ACTIVITY
Among the entries below, find each line holding "label" and return it.

EXTRACTED DATA
*** Begin section ***
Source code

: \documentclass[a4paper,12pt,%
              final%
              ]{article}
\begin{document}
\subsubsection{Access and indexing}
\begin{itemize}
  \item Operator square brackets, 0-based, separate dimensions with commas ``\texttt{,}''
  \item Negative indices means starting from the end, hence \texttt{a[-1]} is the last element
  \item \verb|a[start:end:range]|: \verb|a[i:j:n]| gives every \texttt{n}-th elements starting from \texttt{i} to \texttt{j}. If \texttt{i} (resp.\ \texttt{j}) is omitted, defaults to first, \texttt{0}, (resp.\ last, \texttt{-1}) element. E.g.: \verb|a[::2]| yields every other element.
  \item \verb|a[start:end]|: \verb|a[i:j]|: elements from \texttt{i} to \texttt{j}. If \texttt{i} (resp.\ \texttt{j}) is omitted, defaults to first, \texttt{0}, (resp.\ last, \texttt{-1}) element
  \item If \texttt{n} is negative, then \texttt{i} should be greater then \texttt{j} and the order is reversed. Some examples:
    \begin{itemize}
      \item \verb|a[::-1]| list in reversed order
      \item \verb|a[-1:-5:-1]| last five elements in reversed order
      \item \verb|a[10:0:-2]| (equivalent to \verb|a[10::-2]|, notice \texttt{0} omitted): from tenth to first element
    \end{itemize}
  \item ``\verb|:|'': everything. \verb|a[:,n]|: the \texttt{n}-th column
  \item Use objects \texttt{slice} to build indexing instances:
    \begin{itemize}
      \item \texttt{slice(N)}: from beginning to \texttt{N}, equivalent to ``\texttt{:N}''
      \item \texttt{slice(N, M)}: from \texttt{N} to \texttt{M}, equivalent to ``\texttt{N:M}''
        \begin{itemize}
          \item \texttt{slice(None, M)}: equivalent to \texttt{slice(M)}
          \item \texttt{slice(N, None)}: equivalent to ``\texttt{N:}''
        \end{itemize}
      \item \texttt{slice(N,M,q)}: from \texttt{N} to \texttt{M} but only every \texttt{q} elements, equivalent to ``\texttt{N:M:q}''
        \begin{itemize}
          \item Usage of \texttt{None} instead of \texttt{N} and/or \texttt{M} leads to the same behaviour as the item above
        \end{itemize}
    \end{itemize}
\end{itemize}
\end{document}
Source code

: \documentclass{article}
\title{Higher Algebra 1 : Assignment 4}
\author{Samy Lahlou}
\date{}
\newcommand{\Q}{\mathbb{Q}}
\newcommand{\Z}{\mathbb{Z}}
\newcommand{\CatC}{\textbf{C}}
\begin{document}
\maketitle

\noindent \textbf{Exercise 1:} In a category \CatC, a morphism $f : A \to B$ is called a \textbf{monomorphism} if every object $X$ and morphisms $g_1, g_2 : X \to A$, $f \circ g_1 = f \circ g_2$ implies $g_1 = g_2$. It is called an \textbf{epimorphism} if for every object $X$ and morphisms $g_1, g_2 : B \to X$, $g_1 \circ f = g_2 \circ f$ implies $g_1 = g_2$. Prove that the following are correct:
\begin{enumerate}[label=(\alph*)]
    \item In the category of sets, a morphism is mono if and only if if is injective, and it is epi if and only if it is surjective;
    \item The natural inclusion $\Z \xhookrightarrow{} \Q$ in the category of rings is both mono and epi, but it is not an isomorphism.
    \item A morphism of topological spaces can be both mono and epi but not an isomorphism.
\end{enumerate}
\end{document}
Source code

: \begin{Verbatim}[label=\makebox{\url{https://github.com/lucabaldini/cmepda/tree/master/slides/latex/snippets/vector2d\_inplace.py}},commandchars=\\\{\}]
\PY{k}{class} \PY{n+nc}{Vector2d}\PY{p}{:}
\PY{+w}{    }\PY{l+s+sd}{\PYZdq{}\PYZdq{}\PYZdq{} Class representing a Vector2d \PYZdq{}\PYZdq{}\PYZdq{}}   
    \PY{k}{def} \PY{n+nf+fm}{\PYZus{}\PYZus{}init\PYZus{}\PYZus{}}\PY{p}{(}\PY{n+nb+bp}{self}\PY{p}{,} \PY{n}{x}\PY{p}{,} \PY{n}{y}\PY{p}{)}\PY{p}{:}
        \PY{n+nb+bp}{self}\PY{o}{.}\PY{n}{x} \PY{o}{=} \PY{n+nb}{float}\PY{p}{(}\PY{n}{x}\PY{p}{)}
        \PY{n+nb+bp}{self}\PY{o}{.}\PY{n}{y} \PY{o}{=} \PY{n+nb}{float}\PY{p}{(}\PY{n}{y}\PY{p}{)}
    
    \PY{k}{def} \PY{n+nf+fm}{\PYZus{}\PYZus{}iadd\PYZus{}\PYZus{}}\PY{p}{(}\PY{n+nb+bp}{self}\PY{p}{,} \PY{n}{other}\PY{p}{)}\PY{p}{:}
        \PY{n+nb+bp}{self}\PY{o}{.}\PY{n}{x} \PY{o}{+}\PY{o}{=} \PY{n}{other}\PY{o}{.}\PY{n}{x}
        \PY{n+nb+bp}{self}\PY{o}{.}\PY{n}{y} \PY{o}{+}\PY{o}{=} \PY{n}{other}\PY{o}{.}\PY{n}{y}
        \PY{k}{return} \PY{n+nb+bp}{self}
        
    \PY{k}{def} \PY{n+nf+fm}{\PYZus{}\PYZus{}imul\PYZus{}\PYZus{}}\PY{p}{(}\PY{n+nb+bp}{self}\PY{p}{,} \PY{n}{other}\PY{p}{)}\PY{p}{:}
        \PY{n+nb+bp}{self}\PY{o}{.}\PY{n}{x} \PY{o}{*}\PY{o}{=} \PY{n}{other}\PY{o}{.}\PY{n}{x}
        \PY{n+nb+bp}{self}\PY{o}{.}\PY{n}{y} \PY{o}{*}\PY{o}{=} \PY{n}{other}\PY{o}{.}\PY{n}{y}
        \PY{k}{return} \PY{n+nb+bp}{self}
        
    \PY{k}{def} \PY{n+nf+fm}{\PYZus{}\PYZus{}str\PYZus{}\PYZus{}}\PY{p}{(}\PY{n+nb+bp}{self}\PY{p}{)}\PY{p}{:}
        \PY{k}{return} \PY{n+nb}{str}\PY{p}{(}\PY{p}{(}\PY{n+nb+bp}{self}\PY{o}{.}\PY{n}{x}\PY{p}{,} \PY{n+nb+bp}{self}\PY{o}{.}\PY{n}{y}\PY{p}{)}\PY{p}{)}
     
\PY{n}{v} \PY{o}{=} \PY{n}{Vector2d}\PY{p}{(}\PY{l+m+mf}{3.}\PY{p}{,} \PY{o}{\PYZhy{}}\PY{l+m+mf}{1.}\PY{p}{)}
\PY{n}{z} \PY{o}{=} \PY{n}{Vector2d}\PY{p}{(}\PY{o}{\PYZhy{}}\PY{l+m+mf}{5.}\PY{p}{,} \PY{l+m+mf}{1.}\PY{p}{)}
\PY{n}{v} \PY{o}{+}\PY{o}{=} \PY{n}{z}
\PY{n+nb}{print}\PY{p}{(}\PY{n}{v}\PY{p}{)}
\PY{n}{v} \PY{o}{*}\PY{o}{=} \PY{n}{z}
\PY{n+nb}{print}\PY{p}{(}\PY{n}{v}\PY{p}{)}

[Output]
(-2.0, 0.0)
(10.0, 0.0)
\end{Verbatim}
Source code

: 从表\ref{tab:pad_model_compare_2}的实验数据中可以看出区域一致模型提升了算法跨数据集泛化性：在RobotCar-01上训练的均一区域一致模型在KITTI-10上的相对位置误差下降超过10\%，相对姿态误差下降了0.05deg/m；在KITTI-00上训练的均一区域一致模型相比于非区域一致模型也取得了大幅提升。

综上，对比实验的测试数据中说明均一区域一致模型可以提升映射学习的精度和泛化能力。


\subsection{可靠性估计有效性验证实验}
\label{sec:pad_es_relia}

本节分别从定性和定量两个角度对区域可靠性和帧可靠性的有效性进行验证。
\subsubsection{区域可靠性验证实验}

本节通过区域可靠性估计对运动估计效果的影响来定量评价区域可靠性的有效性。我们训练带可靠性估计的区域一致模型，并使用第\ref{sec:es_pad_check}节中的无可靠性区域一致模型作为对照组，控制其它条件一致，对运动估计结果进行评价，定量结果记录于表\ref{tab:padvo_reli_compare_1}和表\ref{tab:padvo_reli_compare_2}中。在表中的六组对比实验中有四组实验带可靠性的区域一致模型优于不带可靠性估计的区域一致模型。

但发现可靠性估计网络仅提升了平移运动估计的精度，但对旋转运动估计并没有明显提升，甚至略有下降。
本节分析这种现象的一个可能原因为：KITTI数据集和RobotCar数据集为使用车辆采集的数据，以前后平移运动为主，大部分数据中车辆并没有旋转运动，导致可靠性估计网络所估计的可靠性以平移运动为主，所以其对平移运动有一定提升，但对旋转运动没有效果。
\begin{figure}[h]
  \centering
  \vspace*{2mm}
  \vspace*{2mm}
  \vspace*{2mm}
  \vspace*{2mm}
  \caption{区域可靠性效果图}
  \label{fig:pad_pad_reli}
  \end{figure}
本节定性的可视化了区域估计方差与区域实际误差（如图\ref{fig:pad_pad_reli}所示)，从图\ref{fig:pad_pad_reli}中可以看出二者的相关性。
*** End section ***
ANSWER SECTION
\begin{enumerate}[label=(\alph*)]
: \begin{Verbatim}[label=\makebox{\url{https://github.com/lucabaldini/cmepda/tree/master/slides/latex/snippets/vector2d\_inplace.py}},commandchars=\\\{\}]
\label{sec:pad_es_relia}
  \label{fig:pad_pad_reli}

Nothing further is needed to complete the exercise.